Dans le monde de la livraison crowdsourcée ce modèle est utilisé par exemple par DHL à Stockholm. En septembre 2013, DHL lançait MyWays qui permet à des particuliers de passer dans un point de dépôt de DHL pour effectuer la livraison finale de paquets demandant une plus grande personnalisation sur l’heure ou les modalités de livraison[2]. Étaient visés les « commuters » pour qui le point de dépôt se trouvait entre les lieux de travail et de résidence. L’expérience a été reconduite en 2014 et 2015 semble-t-il. Mais je ne sais où elle est rendue, pas de traces sur le net.



Le modèle « pur » est aussi utilisée par Deliv, Instacart ou Task Rabbit dans son service Deliver Now ; par des systèmes de livraison interurbains comme Shutl ou Rideship ; ainsi que par des systèmes de livraison à l’international par les voyageurs en avion qui achètent dans le pays d’envol un produit que souhaite obtenir un donneur d’ordre dans le pays de destination (Piggybee, Bistip en Indonésie).

3.2. Le modèle « fermé » dans lequel le bassin de livreurs est professionnalisé.

Le modèle « fermé » se présente comme du crowdsourcing. En réalité l’entreprise intermédiaire a recours à des travailleurs sélectionnés afin de professionnaliser son équipe de livreurs. Ce besoin peut se comprendre. Il y a des contraintes d’assurances en cas de bris ou de perte du colis. Dans certains endroits existent des contraintes légales. Ainsi dans le centre-ville de Chicago, les livreurs doivent détenir un permis que les entreprises aident leurs livreurs non professionnels à l’obtenir.
Par exemple Zipments, un leader du secteur, a un processus de vérification des antécédents très rigoureux et oblige à passer une entrevue pour être admis dans le réseau. Ainsi 95% de ses livreurs sont des professionnels avec plus de quatre années d’expérience. Zipments qui avait commencé sans sélection de ses livreurs, s’éloigne ainsi d’un modèle « pur ».

(Parenthèse Uber)
Ce modèle fermé est en réalité celui qui est le plus utilisé par Uber. N’importe qui ne peut pas être un chauffeur Uber. Paradoxalement ce modèle est loin d’être innovant. Un artisan chauffeur de taxi affilié à une coopérative partage le même statut. En réalité, c’est le modèle « pur » qui est le plus contesté parce qu’il introduit flexibilité et amateurisme dans le fonctionnement.

4. Conclusion

Ce premier article constituait une introduction à la livraison crowdsourcée. Ce modèle d’affaires s’inscrit dans l’économie uberisée que l’on nous promet. Après le bouillonement des débuts, cette industrie commence à se structurer. Des leaders émergent, lèvent des dizaines de millions et sont profitables. Au-delà du hype c’est donc une industrie qui mérite d’être comprise.
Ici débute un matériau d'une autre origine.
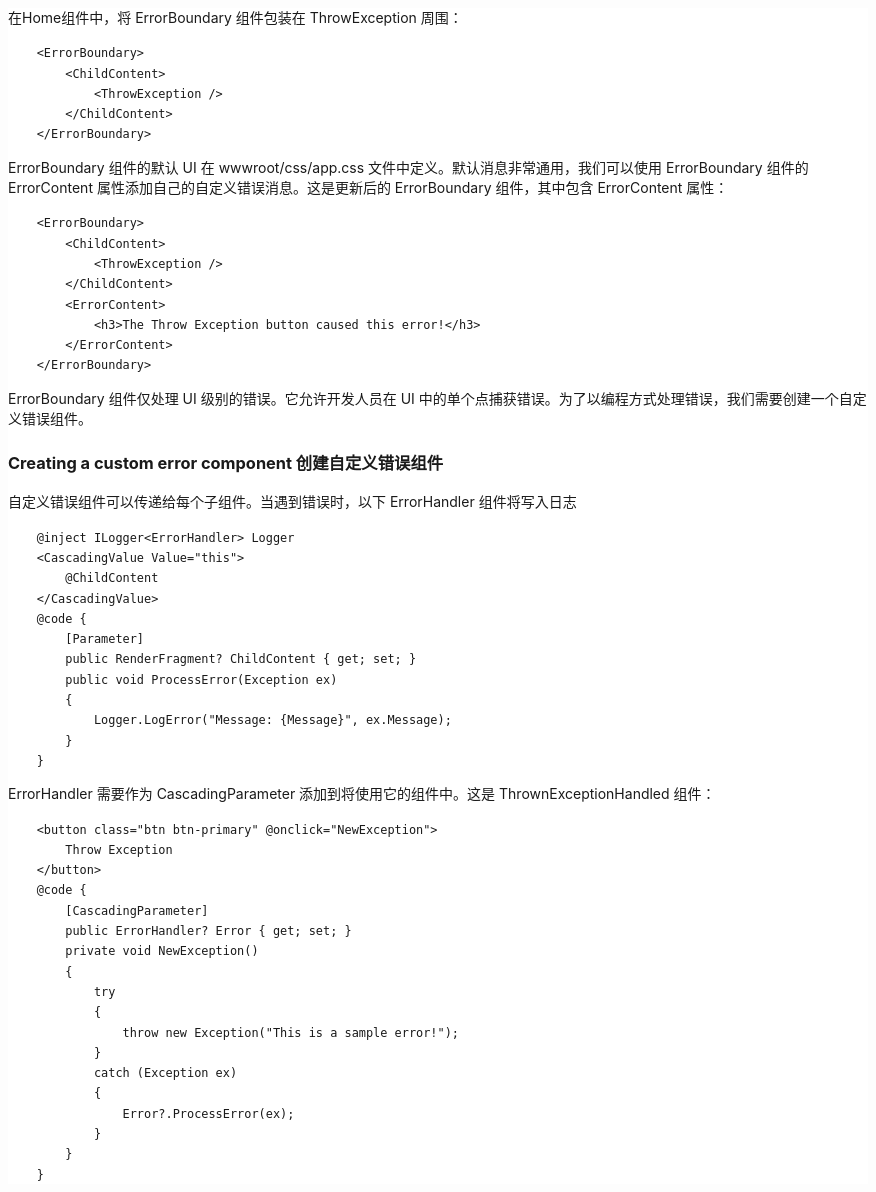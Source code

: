 在Home组件中，将 ErrorBoundary 组件包装在 ThrowException 周围：
```razor
    <ErrorBoundary>
        <ChildContent>
            <ThrowException />
        </ChildContent>
    </ErrorBoundary>
```

ErrorBoundary 组件的默认 UI 在 wwwroot/css/app.css 文件中定义。默认消息非常通用，我们可以使用 ErrorBoundary 组件的 ErrorContent 属性添加自己的自定义错误消息。这是更新后的 ErrorBoundary 组件，其中包含 ErrorContent 属性：
```razor
    <ErrorBoundary>
        <ChildContent>
            <ThrowException />
        </ChildContent>
        <ErrorContent>
            <h3>The Throw Exception button caused this error!</h3>
        </ErrorContent>
    </ErrorBoundary>
```

ErrorBoundary 组件仅处理 UI 级别的错误。它允许开发人员在 UI 中的单个点捕获错误。为了以编程方式处理错误，我们需要创建一个自定义错误组件。

### Creating a custom error component 创建自定义错误组件
自定义错误组件可以传递给每个子组件。当遇到错误时，以下 ErrorHandler 组件将写入日志
```razor
    @inject ILogger<ErrorHandler> Logger
    <CascadingValue Value="this">
        @ChildContent
    </CascadingValue>
    @code {
        [Parameter]
        public RenderFragment? ChildContent { get; set; }
        public void ProcessError(Exception ex)
        {
            Logger.LogError("Message: {Message}", ex.Message);
        }
    }
```

ErrorHandler 需要作为 CascadingParameter 添加到将使用它的组件中。这是 ThrownExceptionHandled 组件：
```razor
    <button class="btn btn-primary" @onclick="NewException">
        Throw Exception
    </button>
    @code {
        [CascadingParameter]
        public ErrorHandler? Error { get; set; }
        private void NewException()
        {
            try
            {
                throw new Exception("This is a sample error!");
            }
            catch (Exception ex)
            {
                Error?.ProcessError(ex);
            }     
        }
    }
```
Dans les prochains articles nous verrons comment la livraison crowdsourcée peut sauver le commerce de détail, puis quelles sont les limites qui entravent son développement, enfin nous explorerons des perspectives pour le futur de la livraison crowdsourcée.


P.S. Remarque pour les malades de typologies

Il est maintenant possible de classifier les modèles d’affaires selon deux axes :

  • Le type de livraison : intra-urbain P2P ou B2B, et intra-urbain B2C, intra-urbain intendant, inter-urbain et communautaire.
  • Le mode d’uberisation : ouvert ou fermé.